There are a number of different causes for dementia, but the common feature with all of them is memory loss. However, this memory loss is not constant. Since it fluctuates, it is not until you are in a conversation that you will know the person’s memory status. Another feature of memory loss with dementia is that gradually people will regress in time. They may accurately remember things from 50 years ago, but will not remember something from five minutes ago. Because adult children may resemble people in the person’s life from many years ago, it is common for the person with dementia to call them by the name of the person’s sibling, parent, aunt, or uncle they resemble.

An early therapeutic attempt to help those with dementia was called “Reality Orientation.” With Reality Orientation, we were constantly trying to help people with dementia to stay in the reality of the present world. You probably have been in care facilities where there are prominent signs displaying today’s date, weather, season, and holidays. These can be very helpful for those with mild dementia, but are not as effective with those who have moderate to severe dementia.

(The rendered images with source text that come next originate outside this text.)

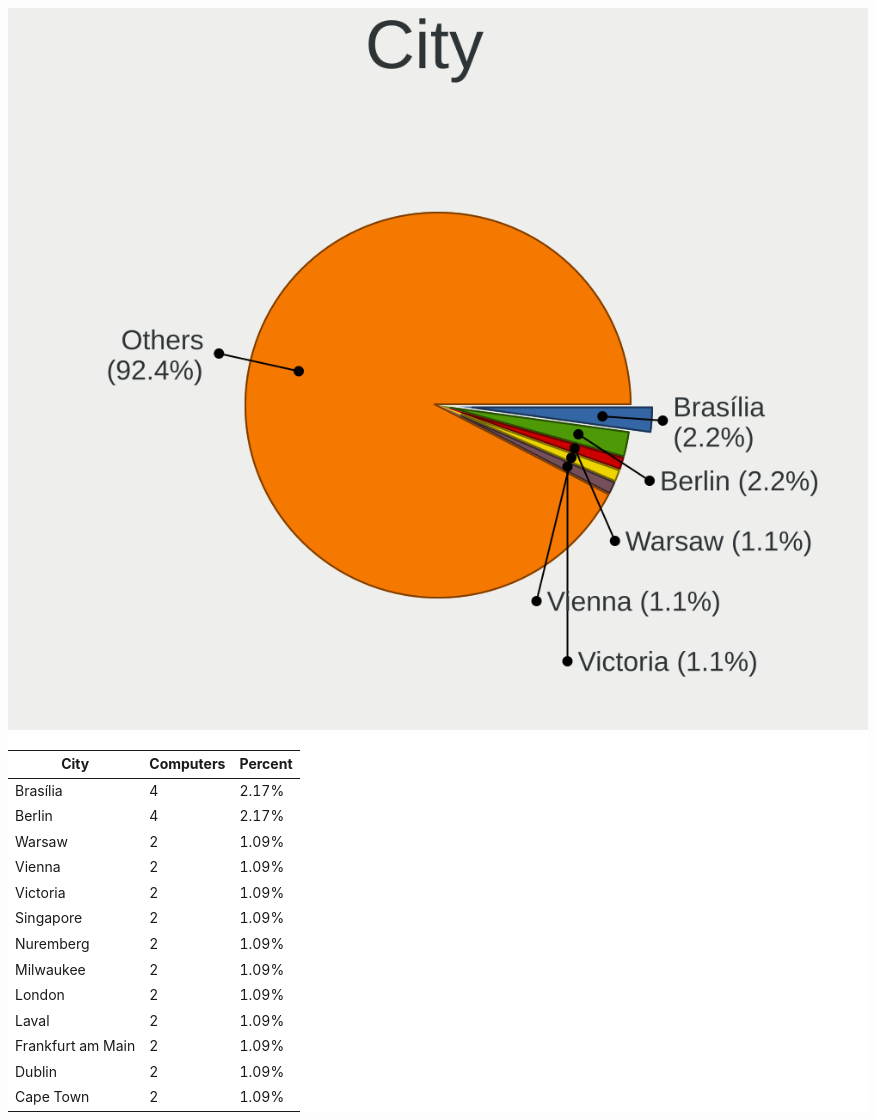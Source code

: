 ![City](./All/images/pie_chart/node_city.svg)


| City              | Computers | Percent |
|-------------------|-----------|---------|
| Brasília         | 4         | 2.17%   |
| Berlin            | 4         | 2.17%   |
| Warsaw            | 2         | 1.09%   |
| Vienna            | 2         | 1.09%   |
| Victoria          | 2         | 1.09%   |
| Singapore         | 2         | 1.09%   |
| Nuremberg         | 2         | 1.09%   |
| Milwaukee         | 2         | 1.09%   |
| London            | 2         | 1.09%   |
| Laval             | 2         | 1.09%   |
| Frankfurt am Main | 2         | 1.09%   |
| Dublin            | 2         | 1.09%   |
| Cape Town         | 2         | 1.09%   |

Just imagine with me for a moment that someone is trying to prove to you that what you “know” to be true really isn’t true; in other words, that your reality is not reality. What would your response be? I would not be surprised if you became argumentative and difficult to deal with. In the same way it is no surprise when someone with dementia becomes argumentative and difficult when we try to make our reality their reality.

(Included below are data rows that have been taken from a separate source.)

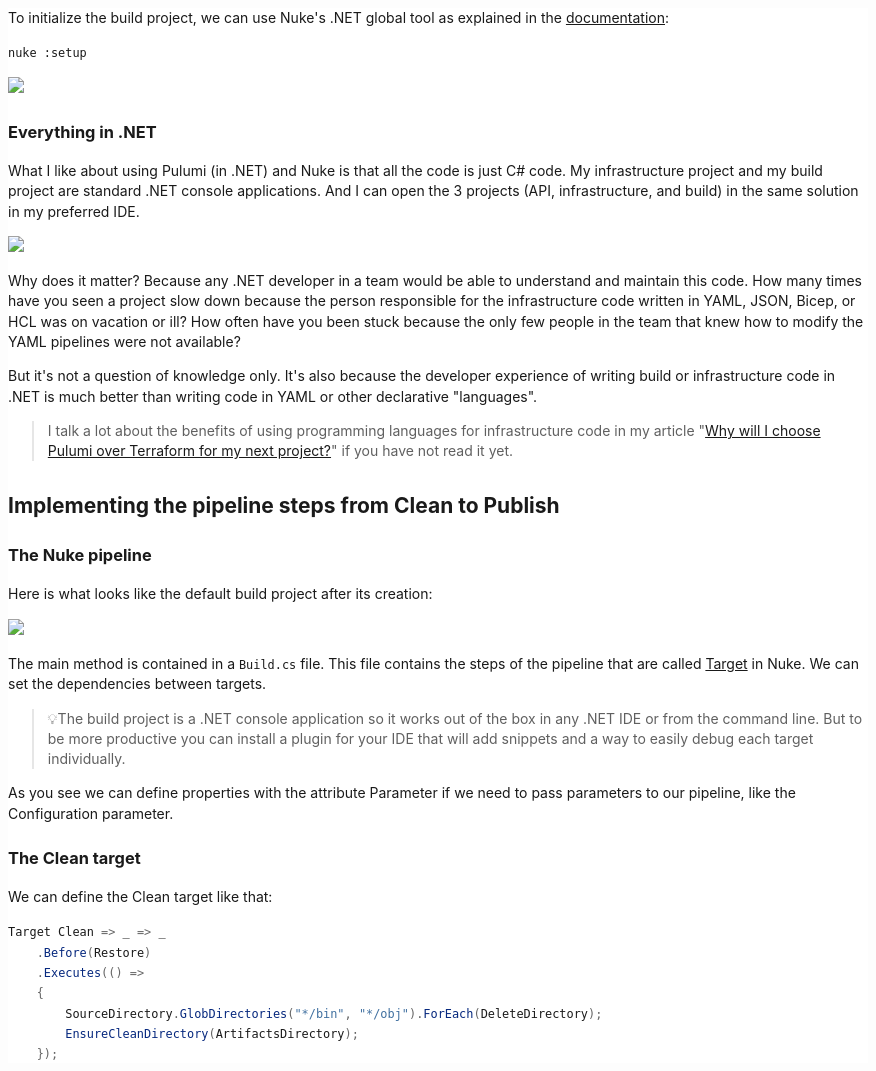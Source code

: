 To initialize the build project, we can use Nuke's .NET global tool as explained in the [documentation](https://nuke.build/docs/getting-started/setup/):

```bash
nuke :setup
```

<img src="/posts/images/pulumi_met_nuke_7.png" class="img-fluid centered-img">

### Everything in .NET

What I like about using Pulumi (in .NET) and Nuke is that all the code is just C# code.  My infrastructure project and my build project are standard .NET console applications. And I can open the 3 projects (API, infrastructure, and build) in the same solution in my preferred IDE.

<img src="/posts/images/pulumi_met_nuke_8.png" class="img-fluid centered-img">

Why does it matter? Because any .NET developer in a team would be able to understand and maintain this code. How many times have you seen a project slow down because the person responsible for the infrastructure code written in YAML, JSON, Bicep, or HCL was on vacation or ill? How often have you been stuck because the only few people in the team that knew how to modify the YAML pipelines were not available?

But it's not a question of knowledge only. It's also because the developer experience of writing build or infrastructure code in .NET is much better than writing code in YAML or other declarative "languages".

> I talk a lot about the benefits of using programming languages for infrastructure code in my article "[Why will I choose Pulumi over Terraform for my next project?](https://www.techwatching.dev/posts/pulumi-vs-terraform)" if you have not read it yet.


## Implementing the pipeline steps from Clean to Publish
### The Nuke pipeline

Here is what looks like the default build project after its creation:

<img src="/posts/images/pulumi_met_nuke_9.png" class="img-fluid centered-img">

The main method is contained in a `Build.cs` file. This file contains the steps of the pipeline that are called [Target](https://nuke.build/docs/fundamentals/targets/) in Nuke. We can set the dependencies between targets.

> 💡The build project is a .NET console application so it works out of the box in any .NET IDE or from the command line. But to be more productive you can install a plugin for your IDE that will add snippets and a way to easily debug each target individually.

As you see we can define properties with the attribute Parameter if we need to pass parameters to our pipeline, like the Configuration parameter.

### The Clean target
We can define the Clean target like that:

```csharp
Target Clean => _ => _  
    .Before(Restore)  
    .Executes(() =>  
    {  
        SourceDirectory.GlobDirectories("*/bin", "*/obj").ForEach(DeleteDirectory);  
        EnsureCleanDirectory(ArtifactsDirectory);  
    });
```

Another problem with trying to impose our reality on someone with moderate to severe dementia is that it can cause emotional pain each time we do this. For instance, suppose an elderly woman is saying, “I have to leave to go see my mother,” ( who was born in 1901). The reality is that her mother would be 111 years old at this point, if she were living, and the fact is that her mother is dead. When we tell this elderly woman her mother is dead each time she talks about going to see her mother, she will go through multiple episodes of acute grief.

So, what do we do? Some people advocate answering something like this, “Your mother called and said to stay here because she will be here later.” This is known as a therapeutic lie. It can be very effective, but sometimes can backfire if, for some inexplicable reason, the person remembers the lie and finds out later it was a lie. An approach I like better is to move into the other person’s reality. In the situation of the woman saying she needs to go see her mother, responses would be along this line: “You and your mother are really close, aren’t you? Tell me about your mother.” With these responses you have not challenged her reality that her mother is still living, but you are directing the conversation away from when she will see her mother to experiences and feelings about her mother. Since short-term memory is quite impaired in people with moderate dementia, she likely will forget she wanted to go see her mother as she talks about her, because the conversation about her mother fulfills her need to feel close to her mother.

One thing is certain about dementia. While memory may be impaired, feelings and emotions are not. If I raise my voice or use a disgusted tone of voice, the person with dementia will perceive this as anger, but will not understand why I am angry with him or her. Just take a moment to imagine what it would be like to live in a world where everyone was 20 years ahead of you. Would you feel disoriented? Would you know who the person was when you looked in the mirror? For many people with dementia the world they live in was 20, 30, 50 years ago or more. What they do know is that people who are kind and caring help them feel loved and secure. The more we understand the world in which the person lives, the more we can be that kind and caring person they need.